Task item — Exactly the lines starting at the line containing "The answer to" and ending at the line containing "complexity and theoretical" are to be written out from the listing below, both included.
****************
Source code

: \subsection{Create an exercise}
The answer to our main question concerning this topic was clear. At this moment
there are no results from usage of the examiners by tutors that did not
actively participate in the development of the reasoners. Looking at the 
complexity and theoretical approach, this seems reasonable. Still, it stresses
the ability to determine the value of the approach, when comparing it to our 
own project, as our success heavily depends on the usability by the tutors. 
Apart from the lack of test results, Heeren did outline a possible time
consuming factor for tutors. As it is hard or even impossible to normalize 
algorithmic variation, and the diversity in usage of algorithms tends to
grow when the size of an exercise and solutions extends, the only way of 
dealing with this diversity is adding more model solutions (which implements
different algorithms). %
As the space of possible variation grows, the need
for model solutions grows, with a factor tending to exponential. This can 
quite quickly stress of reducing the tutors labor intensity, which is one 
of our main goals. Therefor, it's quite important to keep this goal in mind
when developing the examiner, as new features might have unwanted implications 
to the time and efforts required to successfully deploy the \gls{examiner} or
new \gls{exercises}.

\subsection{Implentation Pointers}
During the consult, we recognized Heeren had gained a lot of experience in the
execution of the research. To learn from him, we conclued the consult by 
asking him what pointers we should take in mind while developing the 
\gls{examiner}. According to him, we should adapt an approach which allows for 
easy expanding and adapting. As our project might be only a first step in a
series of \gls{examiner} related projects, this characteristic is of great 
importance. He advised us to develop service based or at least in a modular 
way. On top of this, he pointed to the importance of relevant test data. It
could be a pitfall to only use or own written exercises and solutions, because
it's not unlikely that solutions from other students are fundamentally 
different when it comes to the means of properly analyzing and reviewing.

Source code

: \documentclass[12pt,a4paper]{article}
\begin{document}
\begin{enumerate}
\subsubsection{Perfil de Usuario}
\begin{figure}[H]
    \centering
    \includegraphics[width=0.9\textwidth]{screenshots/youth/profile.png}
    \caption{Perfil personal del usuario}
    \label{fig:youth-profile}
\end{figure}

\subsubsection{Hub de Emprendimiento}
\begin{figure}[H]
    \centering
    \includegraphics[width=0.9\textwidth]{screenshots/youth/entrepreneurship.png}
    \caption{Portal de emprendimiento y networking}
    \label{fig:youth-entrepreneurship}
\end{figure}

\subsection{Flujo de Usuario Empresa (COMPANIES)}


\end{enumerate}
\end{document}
****************
Answer section —
The answer to our main question concerning this topic was clear. At this moment
there are no results from usage of the examiners by tutors that did not
actively participate in the development of the reasoners. Looking at the 
complexity and theoretical approach, this seems reasonable. Still, it stresses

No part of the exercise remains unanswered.